24/11/2012

Et le rossignol se tut…

Sa dernière apparition sur une scène d’opéra datait de douze ans, mais personne ne l’avait oubliée. Elle restait la plus grande, l’inégalée, la diva des divas, la Callas, quoi… Elle, la femme la plus célèbre du monde, ne passait plus ses journées qu’à écouter ses vieux enregistrements et, lorsque les excitants avaient réussi à vaincre les barbituriques avalés la veille pour trouver un oubli momentané, ne sortait plus de son appartement que pour promener ses caniches, rue de la Pompe, à Paris. Quel destin que celui de la Callas, plus terrible peut-être que celui de Norma, un de ses rôles favoris, qui, elle aussi, avait été trahie par son amant, mais qui, elle, avait eu au moins la chance d’avoir des enfants.
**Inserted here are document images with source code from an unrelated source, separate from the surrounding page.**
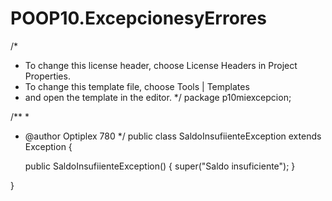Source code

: # POOP10.ExcepcionesyErrores

/*
 * To change this license header, choose License Headers in Project Properties.
 * To change this template file, choose Tools | Templates
 * and open the template in the editor.
 */
package p10miexcepcion;

/**
 *
 * @author Optiplex 780
 */
public class SaldoInsufiienteException extends Exception {

    public SaldoInsufiienteException() {
        super("Saldo insuficiente");
    }
    
}
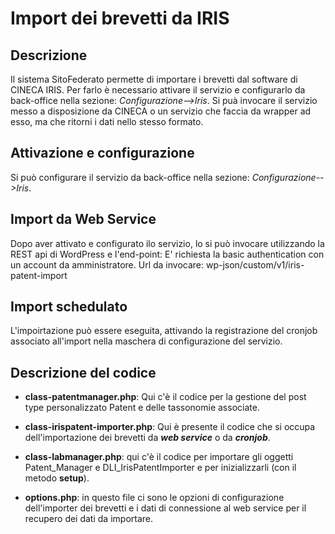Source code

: # Import dei brevetti da IRIS

## Descrizione
Il sistema SitoFederato permette di importare i brevetti dal software di CINECA IRIS.
Per farlo è necessario attivare il servizio e configurarlo da back-office nella sezione: *Configurazione-->Iris*.
Si puà invocare il servizio messo a disposizione da CINECA o un servizio che faccia da wrapper ad esso, ma che ritorni i dati nello stesso formato.


## Attivazione e configurazione
Si può configurare il servizio da back-office nella sezione: *Configurazione-->Iris*.

## Import da Web Service
Dopo aver attivato e configurato ilo servizio, lo si può invocare utilizzando la REST api di WordPress e l'end-point:
E' richiesta la basic authentication con un account da amministratore.
Url da invocare: wp-json/custom/v1/iris-patent-import

## Import schedulato
L'impoirtazione può essere eseguita, attivando la registrazione del cronjob associato all'import nella maschera di configurazione del servizio.

## Descrizione del codice

 - **class-patentmanager.php**: Qui c'è il codice per la gestione del post type personalizzato Patent e delle tassonomie associate.
 
 - **class-irispatent-importer.php**: Qui è presente il codice che si occupa dell'importazione dei brevetti da ***web service*** o da ***cronjob***.

 - **class-labmanager.php**: qui c'è il codice per importare gli oggetti Patent_Manager e DLI_IrisPatentImporter e per inizializzarli (con il metodo **setup**).
  
 - **options.php**: in questo file ci sono le opzioni di configurazione dell'importer dei brevetti e i dati di connessione al web service per il recupero dei dati da importare.
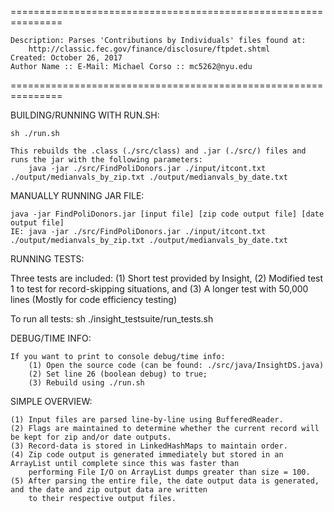===============================================================

    Description: Parses 'Contributions by Individuals' files found at: 
    	http://classic.fec.gov/finance/disclosure/ftpdet.shtml
    Created: October 26, 2017
    Author Name :: E-Mail: Michael Corso :: mc5262@nyu.edu
    
===============================================================

BUILDING/RUNNING WITH RUN.SH:

    sh ./run.sh
 
    This rebuilds the .class (./src/class) and .jar (./src/) files and runs the jar with the following parameters:
    	java -jar ./src/FindPoliDonors.jar ./input/itcont.txt ./output/medianvals_by_zip.txt ./output/medianvals_by_date.txt
    
MANUALLY RUNNING JAR FILE:
	
    java -jar FindPoliDonors.jar [input file] [zip code output file] [date output file]
    IE: java -jar ./src/FindPoliDonors.jar ./input/itcont.txt ./output/medianvals_by_zip.txt ./output/medianvals_by_date.txt

RUNNING TESTS:

   Three tests are included:
       (1) Short test provided by Insight,
       (2) Modified test 1 to test for record-skipping situations, and
       (3) A longer test with 50,000 lines (Mostly for code efficiency testing)
   
   To run all tests:
       sh ./insight_testsuite/run_tests.sh

DEBUG/TIME INFO:

	If you want to print to console debug/time info:
		(1) Open the source code (can be found: ./src/java/InsightDS.java)
		(2) Set line 26 (boolean debug) to true;
		(3) Rebuild using ./run.sh

SIMPLE OVERVIEW:

    (1) Input files are parsed line-by-line using BufferedReader.
    (2) Flags are maintained to determine whether the current record will be kept for zip and/or date outputs.
    (3) Record-data is stored in LinkedHashMaps to maintain order.
    (4) Zip code output is generated immediately but stored in an ArrayList until complete since this was faster than 
        performing File I/O on ArrayList dumps greater than size = 100.
    (5) After parsing the entire file, the date output data is generated, and the date and zip output data are written
        to their respective output files.
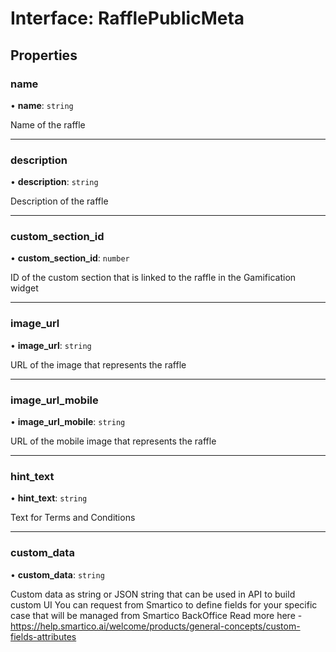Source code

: # Interface: RafflePublicMeta

## Properties

### name

• **name**: `string`

Name of the raffle

___

### description

• **description**: `string`

Description of the raffle

___

### custom\_section\_id

• **custom\_section\_id**: `number`

ID of the custom section that is linked to the raffle in the Gamification widget

___

### image\_url

• **image\_url**: `string`

URL of the image that represents the raffle

___

### image\_url\_mobile

• **image\_url\_mobile**: `string`

URL of the mobile image that represents the raffle

___

### hint\_text

• **hint\_text**: `string`

Text for Terms and Conditions

___

### custom\_data

• **custom\_data**: `string`

Custom data as string or JSON string that can be used in API to build custom UI
You can request from Smartico to define fields for your specific case that will be managed from Smartico BackOffice
Read more here - <https://help.smartico.ai/welcome/products/general-concepts/custom-fields-attributes>
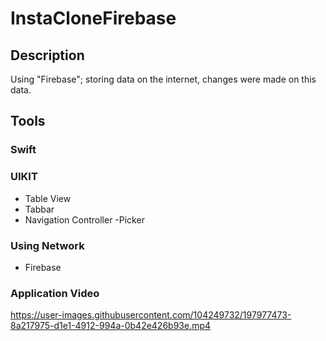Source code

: # InstaCloneFirebase

## Description

Using "Firebase"; storing data on the internet, changes were made on this data. 

## Tools

### Swift
### UIKIT
- Table View
- Tabbar
- Navigation Controller
-Picker

### Using Network
- Firebase

### Application Video

https://user-images.githubusercontent.com/104249732/197977473-8a217975-d1e1-4912-994a-0b42e426b93e.mp4
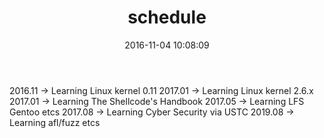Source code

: ﻿---
title: schedule
date: 2016-11-04 10:08:09
type: "schedule"
comments: false
---

2016.11 -> Learning Linux kernel 0.11
2017.01 -> Learning Linux kernel 2.6.x
2017.01 -> Learning The Shellcode's Handbook
2017.05 -> Learning LFS Gentoo etcs
2017.08 -> Learning Cyber Security via USTC
2019.08 -> Learning afl/fuzz etcs
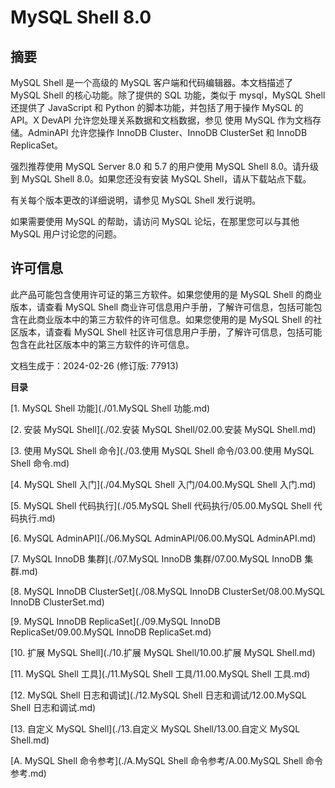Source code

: # MySQL Shell 8.0

## 摘要

MySQL Shell 是一个高级的 MySQL 客户端和代码编辑器。本文档描述了 MySQL Shell 的核心功能。除了提供的 SQL 功能，类似于 mysql，MySQL Shell 还提供了 JavaScript 和 Python 的脚本功能，并包括了用于操作 MySQL 的 API。X DevAPI 允许您处理关系数据和文档数据，参见 使用 MySQL 作为文档存储。AdminAPI 允许您操作 InnoDB Cluster、InnoDB ClusterSet 和 InnoDB ReplicaSet。

强烈推荐使用 MySQL Server 8.0 和 5.7 的用户使用 MySQL Shell 8.0。请升级到 MySQL Shell 8.0。如果您还没有安装 MySQL Shell，请从下载站点下载。

有关每个版本更改的详细说明，请参见 MySQL Shell 发行说明。

如果需要使用 MySQL 的帮助，请访问 MySQL 论坛，在那里您可以与其他 MySQL 用户讨论您的问题。

## 许可信息

此产品可能包含使用许可证的第三方软件。如果您使用的是 MySQL Shell 的商业版本，请查看 MySQL Shell 商业许可信息用户手册，了解许可信息，包括可能包含在此商业版本中的第三方软件的许可信息。如果您使用的是 MySQL Shell 的社区版本，请查看 MySQL Shell 社区许可信息用户手册，了解许可信息，包括可能包含在此社区版本中的第三方软件的许可信息。

文档生成于：2024-02-26 (修订版: 77913)

**目录**

[1. MySQL Shell 功能](./01.MySQL Shell 功能.md)

[2. 安装 MySQL Shell](./02.安装 MySQL Shell/02.00.安装 MySQL Shell.md)

[3. 使用 MySQL Shell 命令](./03.使用 MySQL Shell 命令/03.00.使用 MySQL Shell 命令.md)

[4. MySQL Shell 入门](./04.MySQL Shell 入门/04.00.MySQL Shell 入门.md)

[5. MySQL Shell 代码执行](./05.MySQL Shell 代码执行/05.00.MySQL Shell 代码执行.md)

[6. MySQL AdminAPI](./06.MySQL AdminAPI/06.00.MySQL AdminAPI.md)

[7. MySQL InnoDB 集群](./07.MySQL InnoDB 集群/07.00.MySQL InnoDB 集群.md)

[8. MySQL InnoDB ClusterSet](./08.MySQL InnoDB ClusterSet/08.00.MySQL InnoDB ClusterSet.md)

[9. MySQL InnoDB ReplicaSet](./09.MySQL InnoDB ReplicaSet/09.00.MySQL InnoDB ReplicaSet.md)

[10. 扩展 MySQL Shell](./10.扩展 MySQL Shell/10.00.扩展 MySQL Shell.md)

[11. MySQL Shell 工具](./11.MySQL Shell 工具/11.00.MySQL Shell 工具.md)

[12. MySQL Shell 日志和调试](./12.MySQL Shell 日志和调试/12.00.MySQL Shell 日志和调试.md)

[13. 自定义 MySQL Shell](./13.自定义 MySQL Shell/13.00.自定义 MySQL Shell.md)

[A. MySQL Shell 命令参考](./A.MySQL Shell 命令参考/A.00.MySQL Shell 命令参考.md)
Il y a une dizaine d’années, Zeffirelli prétendit qu’elle avait été assassinée par une pianiste grecque de ses connaissances. Ce serait trop vulgaire. C’est le malheur qui a tué Maria Callas, ce malheur qui l’a toujours poursuivie depuis l’enfance, même quand il se dissimulait momentanément derrière l’amour, la gloire et la richesse.

J’ai demandé à la magnifique soprano Brigitte Hool d’évoquer avec moi la Callas. Toute petite fille, elle était bien loin de penser à une carrière de chanteuse, ce 17 septembre 1977. Pourtant, elle m’a confié que Maria Callas est encore un de ses professeurs favoris, tant elle écoute et réécoute ses enregistrements, découvrant toujours d’autres secrets d’interprétation. Pour Brigitte Hool, la Callas reste la plus grande.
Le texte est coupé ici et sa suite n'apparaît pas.